The experience that people of my own generation have had of liberation movements in South Africa as vehicles for a collectivity, as bearers of a unifying vision, of a unifying inclusive organisational vehicle for liberation, has not been undergone or witnessed by very many people who have now become adults.

For many their adult experience of the ANC is of the period of Zumaism, the so-called 10 “wasted years” and the continuation of wasted years in the period that has followed under President Cyril Ramaphosa.

We have a generation that has no experience of an organisation mobilising and organising all of the oppressed people and population as a whole, for universal freedom and for transformation of the lives of all those who were oppressed under apartheid.

They have never seen this. Their only experience of that same collective is in the period of its degeneration into a thieving organisation, an organisation of selfish people who have no political interest or sense of the need for politicisation.

They may rise to high ranks with little political understanding and have no sense of concern for the people who previously embodied the base of the ANC/SACP and Cosatu. (As said before, while I use blanket terms to characterise the ANC and its allies, it continues to house some with integrity who continue to work from within as being what they believe is the best way forward. I believe this hope is misguided, but respect that some have made a choice in good faith).
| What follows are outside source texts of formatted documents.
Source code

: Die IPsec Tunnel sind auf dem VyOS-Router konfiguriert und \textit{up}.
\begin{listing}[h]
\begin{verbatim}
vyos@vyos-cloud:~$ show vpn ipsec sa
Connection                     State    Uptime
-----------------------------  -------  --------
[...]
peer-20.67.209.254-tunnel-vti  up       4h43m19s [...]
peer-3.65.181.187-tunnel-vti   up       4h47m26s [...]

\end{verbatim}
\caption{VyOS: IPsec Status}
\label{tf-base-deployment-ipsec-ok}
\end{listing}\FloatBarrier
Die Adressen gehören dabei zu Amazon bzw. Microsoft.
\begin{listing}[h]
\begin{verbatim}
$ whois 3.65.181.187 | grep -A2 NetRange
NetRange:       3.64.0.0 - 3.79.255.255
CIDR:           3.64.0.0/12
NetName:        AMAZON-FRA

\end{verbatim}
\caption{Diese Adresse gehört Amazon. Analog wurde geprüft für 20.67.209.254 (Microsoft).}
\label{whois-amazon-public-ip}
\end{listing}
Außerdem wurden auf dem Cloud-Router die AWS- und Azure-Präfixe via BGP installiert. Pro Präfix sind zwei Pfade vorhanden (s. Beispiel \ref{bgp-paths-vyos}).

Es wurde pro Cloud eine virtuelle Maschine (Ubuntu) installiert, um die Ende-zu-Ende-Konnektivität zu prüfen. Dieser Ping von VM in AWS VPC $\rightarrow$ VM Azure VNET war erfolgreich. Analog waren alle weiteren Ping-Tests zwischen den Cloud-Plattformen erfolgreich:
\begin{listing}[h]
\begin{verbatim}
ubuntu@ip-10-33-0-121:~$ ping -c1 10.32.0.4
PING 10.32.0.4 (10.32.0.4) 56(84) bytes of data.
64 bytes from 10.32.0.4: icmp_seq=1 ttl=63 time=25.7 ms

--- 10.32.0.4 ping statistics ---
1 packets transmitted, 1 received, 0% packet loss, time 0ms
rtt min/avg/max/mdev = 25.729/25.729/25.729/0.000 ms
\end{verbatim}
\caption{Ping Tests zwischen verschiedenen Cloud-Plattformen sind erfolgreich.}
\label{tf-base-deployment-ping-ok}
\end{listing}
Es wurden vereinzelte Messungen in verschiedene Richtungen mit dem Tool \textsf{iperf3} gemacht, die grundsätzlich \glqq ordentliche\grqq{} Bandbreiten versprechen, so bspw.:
It may be that Cosatu is now reviving to some extent, but it too was involved in the rise of Jacob Zuma and continues to be fundamentally loyal to the ANC, although there have been times when it has refused to give a platform to leaders of the ANC.

We have no organisation at the moment that could form an alternative that is collective and unifying as an alternative to that of the privatisation of hope.

Outgoing ANC President Jacob Zuma dances on stage during the 54th ANC National Conference held at the Nasrec Convention Centre, Johannesburg, South Africa, 18 December 2017. (Photo: EPA-EFE / KIM LUDBROOK)

Looking back and forward

When I became involved in the illegal ANC-led liberation Struggle when I was 23, late in 1969, it was a very different situation. Granted I may have been naïve and some of my processes of commitment may not have been that of many who appeared to enter on a similar basis.

When one joined the ANC and SACP it was in my view (looking back, not words that I used then), akin to a Catholic priest taking vows of celibacy and poverty because you had to steel yourself for hardship. In working illegally if you were in the underground, or in MK, the very experience of politics was one that entailed sacrifice long before one was arrested. But one had also to prepare oneself for what would befall one, almost inevitably, if arrested by the apartheid police.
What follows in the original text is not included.